What’s going on in rural broadband policy? There are a lot of moving pieces right now: the Rural Digital Opportunities Fund and the proposed Rural 5G Fund, for example, which together will account for nearly $30 billion in spending cover the coming decade to connect rural and unserved Americans. In the meantime, both Congress and the Federal Communications Commission are taking steps to improve the data on where cellular and wireline networks exist in this country, and where they do not.
Steve Berry, president and CEO of the Competitive Carriers Association, and Chip Strange, chief strategy officer at Ookla, recently joined RCR Wireless News for a virtual conversation on current issues and programs for rural broadband policy, and the data on which those policies are based. Both of them have testified before Congress on
What do they think is the most consequential federal program for rural mobile carriers? Berry called the Rural 5G Fund “one of the most important programs right now.”
“We need to make sure that that ten-year program, the $9 billion, that it gets to the right places,” Berry said. And making sure that funding goes to the right places, means knowing where sufficient cellular coverage exists and does not. “I’ve told the senators you can’t fix what you can’t measure,” Berry went on. “I think we have to do everything within our power to properly measure that, so that we’re spending funds and monies energy and efforts and capital investment from the private sector … in areas that are most needed.”
Strange agreed that the Rural 5G Fund is critical for rural mobile players, and he also emphasized the importance of the Broadband DATA Act — which Congress passed with the goal of improving the network data on which funding decisions are based — as well as the need for a funding mechanism to make sure that the FCC can carry out the Act and develop a comprehensive, accurate dataset.

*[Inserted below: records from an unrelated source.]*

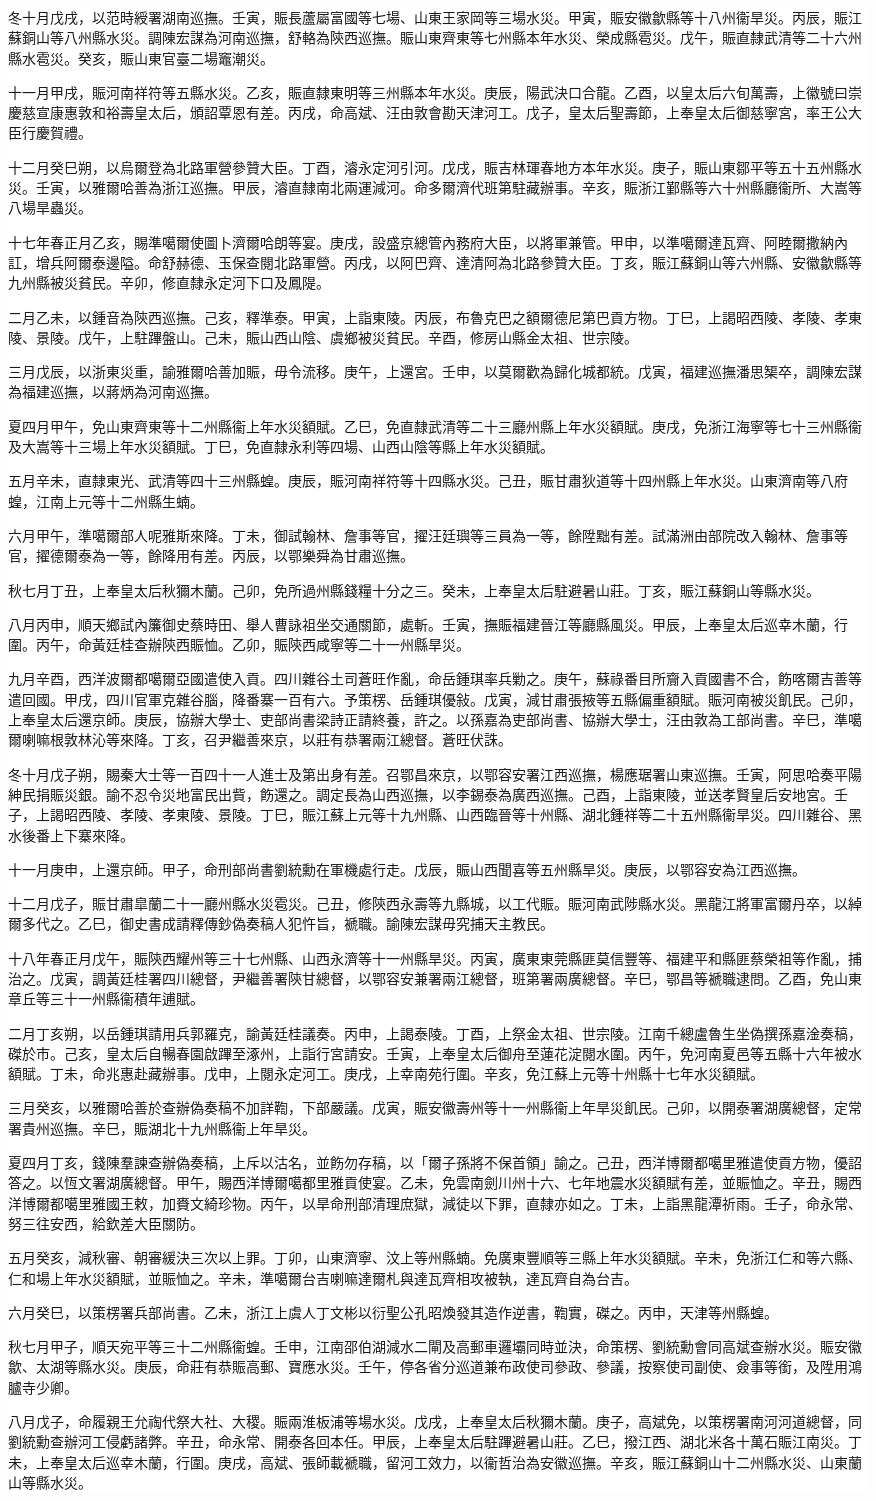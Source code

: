 冬十月戊戌，以范時綬署湖南巡撫。壬寅，賑長蘆屬富國等七場、山東王家岡等三場水災。甲寅，賑安徽歙縣等十八州衞旱災。丙辰，賑江蘇銅山等八州縣水災。調陳宏謀為河南巡撫，舒輅為陝西巡撫。賑山東齊東等七州縣本年水災、榮成縣雹災。戊午，賑直隸武清等二十六州縣水雹災。癸亥，賑山東官臺二場竈潮災。

十一月甲戌，賑河南祥符等五縣水災。乙亥，賑直隸東明等三州縣本年水災。庚辰，陽武決口合龍。乙酉，以皇太后六旬萬壽，上徽號曰崇慶慈宣康惠敦和裕壽皇太后，頒詔覃恩有差。丙戌，命高斌、汪由敦會勘天津河工。戊子，皇太后聖壽節，上奉皇太后御慈寧宮，率王公大臣行慶賀禮。

十二月癸巳朔，以烏爾登為北路軍營參贊大臣。丁酉，濬永定河引河。戊戌，賑吉林琿春地方本年水災。庚子，賑山東鄒平等五十五州縣水災。壬寅，以雅爾哈善為浙江巡撫。甲辰，濬直隸南北兩運減河。命多爾濟代班第駐藏辦事。辛亥，賑浙江鄞縣等六十州縣廳衞所、大嵩等八場旱蟲災。

十七年春正月乙亥，賜準噶爾使圖卜濟爾哈朗等宴。庚戌，設盛京總管內務府大臣，以將軍兼管。甲申，以準噶爾達瓦齊、阿睦爾撒納內訌，增兵阿爾泰邊隘。命舒赫德、玉保查閱北路軍營。丙戌，以阿巴齊、達清阿為北路參贊大臣。丁亥，賑江蘇銅山等六州縣、安徽歙縣等九州縣被災貧民。辛卯，修直隸永定河下口及鳳隄。

二月乙未，以鍾音為陝西巡撫。己亥，釋準泰。甲寅，上詣東陵。丙辰，布魯克巴之額爾德尼第巴貢方物。丁巳，上謁昭西陵、孝陵、孝東陵、景陵。戊午，上駐蹕盤山。己未，賑山西山陰、虞鄉被災貧民。辛酉，修房山縣金太祖、世宗陵。

三月戊辰，以浙東災重，諭雅爾哈善加賑，毋令流移。庚午，上還宮。壬申，以莫爾歡為歸化城都統。戊寅，福建巡撫潘思榘卒，調陳宏謀為福建巡撫，以蔣炳為河南巡撫。

夏四月甲午，免山東齊東等十二州縣衞上年水災額賦。乙巳，免直隸武清等二十三廳州縣上年水災額賦。庚戌，免浙江海寧等七十三州縣衞及大嵩等十三場上年水災額賦。丁巳，免直隸永利等四場、山西山陰等縣上年水災額賦。

五月辛未，直隸東光、武清等四十三州縣蝗。庚辰，賑河南祥符等十四縣水災。己丑，賑甘肅狄道等十四州縣上年水災。山東濟南等八府蝗，江南上元等十二州縣生蝻。

六月甲午，準噶爾部人呢雅斯來降。丁未，御試翰林、詹事等官，擢汪廷璵等三員為一等，餘陞黜有差。試滿洲由部院改入翰林、詹事等官，擢德爾泰為一等，餘降用有差。丙辰，以鄂樂舜為甘肅巡撫。

秋七月丁丑，上奉皇太后秋獮木蘭。己卯，免所過州縣錢糧十分之三。癸未，上奉皇太后駐避暑山莊。丁亥，賑江蘇銅山等縣水災。

八月丙申，順天鄉試內簾御史蔡時田、舉人曹詠祖坐交通關節，處斬。壬寅，撫賑福建晉江等廳縣風災。甲辰，上奉皇太后巡幸木蘭，行圍。丙午，命黃廷桂查辦陝西賑恤。乙卯，賑陝西咸寧等二十一州縣旱災。

九月辛酉，西洋波爾都噶爾亞國遣使入貢。四川雜谷土司蒼旺作亂，命岳鍾琪率兵勦之。庚午，蘇祿番目所齎入貢國書不合，飭喀爾吉善等遣回國。甲戌，四川官軍克雜谷腦，降番寨一百有六。予策楞、岳鍾琪優敍。戊寅，減甘肅張掖等五縣偏重額賦。賑河南被災飢民。己卯，上奉皇太后還京師。庚辰，協辦大學士、吏部尚書梁詩正請終養，許之。以孫嘉為吏部尚書、協辦大學士，汪由敦為工部尚書。辛巳，準噶爾喇嘛根敦林沁等來降。丁亥，召尹繼善來京，以莊有恭署兩江總督。蒼旺伏誅。

冬十月戊子朔，賜秦大士等一百四十一人進士及第出身有差。召鄂昌來京，以鄂容安署江西巡撫，楊應琚署山東巡撫。壬寅，阿思哈奏平陽紳民捐賑災銀。諭不忍令災地富民出貲，飭還之。調定長為山西巡撫，以李錫泰為廣西巡撫。己酉，上詣東陵，並送孝賢皇后安地宮。壬子，上謁昭西陵、孝陵、孝東陵、景陵。丁巳，賑江蘇上元等十九州縣、山西臨晉等十州縣、湖北鍾祥等二十五州縣衞旱災。四川雜谷、黑水後番上下寨來降。

十一月庚申，上還京師。甲子，命刑部尚書劉統勳在軍機處行走。戊辰，賑山西聞喜等五州縣旱災。庚辰，以鄂容安為江西巡撫。

十二月戊子，賑甘肅皐蘭二十一廳州縣水災雹災。己丑，修陝西永壽等九縣城，以工代賑。賑河南武陟縣水災。黑龍江將軍富爾丹卒，以綽爾多代之。乙巳，御史書成請釋傳鈔偽奏稿人犯忤旨，褫職。諭陳宏謀毋究捕天主教民。

十八年春正月戊午，賑陝西耀州等三十七州縣、山西永濟等十一州縣旱災。丙寅，廣東東莞縣匪莫信豐等、福建平和縣匪蔡榮祖等作亂，捕治之。戊寅，調黃廷桂署四川總督，尹繼善署陝甘總督，以鄂容安兼署兩江總督，班第署兩廣總督。辛巳，鄂昌等褫職逮問。乙酉，免山東章丘等三十一州縣衞積年逋賦。

二月丁亥朔，以岳鍾琪請用兵郭羅克，諭黃廷桂議奏。丙申，上謁泰陵。丁酉，上祭金太祖、世宗陵。江南千總盧魯生坐偽撰孫嘉淦奏稿，磔於市。己亥，皇太后自暢春園啟蹕至涿州，上詣行宮請安。壬寅，上奉皇太后御舟至蓮花淀閱水圍。丙午，免河南夏邑等五縣十六年被水額賦。丁未，命兆惠赴藏辦事。戊申，上閱永定河工。庚戌，上幸南苑行圍。辛亥，免江蘇上元等十州縣十七年水災額賦。

三月癸亥，以雅爾哈善於查辦偽奏稿不加詳鞫，下部嚴議。戊寅，賑安徽壽州等十一州縣衞上年旱災飢民。己卯，以開泰署湖廣總督，定常署貴州巡撫。辛巳，賑湖北十九州縣衞上年旱災。

夏四月丁亥，錢陳羣諫查辦偽奏稿，上斥以沽名，並飭勿存稿，以「爾子孫將不保首領」諭之。己丑，西洋博爾都噶里雅遣使貢方物，優詔答之。以恆文署湖廣總督。甲午，賜西洋博爾噶都里雅貢使宴。乙未，免雲南劍川州十六、七年地震水災額賦有差，並賑恤之。辛丑，賜西洋博爾都噶里雅國王敕，加賚文綺珍物。丙午，以旱命刑部清理庶獄，減徒以下罪，直隸亦如之。丁未，上詣黑龍潭祈雨。壬子，命永常、努三往安西，給欽差大臣關防。

五月癸亥，減秋審、朝審緩決三次以上罪。丁卯，山東濟寧、汶上等州縣蝻。免廣東豐順等三縣上年水災額賦。辛未，免浙江仁和等六縣、仁和場上年水災額賦，並賑恤之。辛未，準噶爾台吉喇嘛達爾札與達瓦齊相攻被執，達瓦齊自為台吉。

六月癸巳，以策楞署兵部尚書。乙未，浙江上虞人丁文彬以衍聖公孔昭煥發其造作逆書，鞫實，磔之。丙申，天津等州縣蝗。

秋七月甲子，順天宛平等三十二州縣衞蝗。壬申，江南邵伯湖減水二閘及高郵車邏壩同時並決，命策楞、劉統勳會同高斌查辦水災。賑安徽歙、太湖等縣水災。庚辰，命莊有恭賑高郵、寶應水災。壬午，停各省分巡道兼布政使司參政、參議，按察使司副使、僉事等銜，及陞用鴻臚寺少卿。

八月戊子，命履親王允祹代祭大社、大稷。賑兩淮板浦等場水災。戊戌，上奉皇太后秋獮木蘭。庚子，高斌免，以策楞署南河河道總督，同劉統勳查辦河工侵虧諸弊。辛丑，命永常、開泰各回本任。甲辰，上奉皇太后駐蹕避暑山莊。乙巳，撥江西、湖北米各十萬石賑江南災。丁未，上奉皇太后巡幸木蘭，行圍。庚戌，高斌、張師載褫職，留河工效力，以衞哲治為安徽巡撫。辛亥，賑江蘇銅山十二州縣水災、山東蘭山等縣水災。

“It is vital that there’s a centralized data source that everyone can have confidence and rely on, to ensure that we don’t have interagency competition, to ensure that we don’t have overbuilding of private companies who’ve put their own capital in the marketplace already,” Strange said. ” We are still, unfortunately, a bit away from that.” He went on to suggest that there need to be much more aspirational thinking about what is possible, and that private-sector companies like Ookla can help solve the broadband mapping problem — but, he added, it requires looking at more than download speeds at a county or census-block level across the country. Comprehensive, accurate broadband key performance indicators, he suggested, could become an important national indicator, much like unemployment numbers.
“It speaks to the the vitalness of these technologies that we treat them with that level of respect, and that level of respect demands aspirational thinking and demands funding,” Strange said.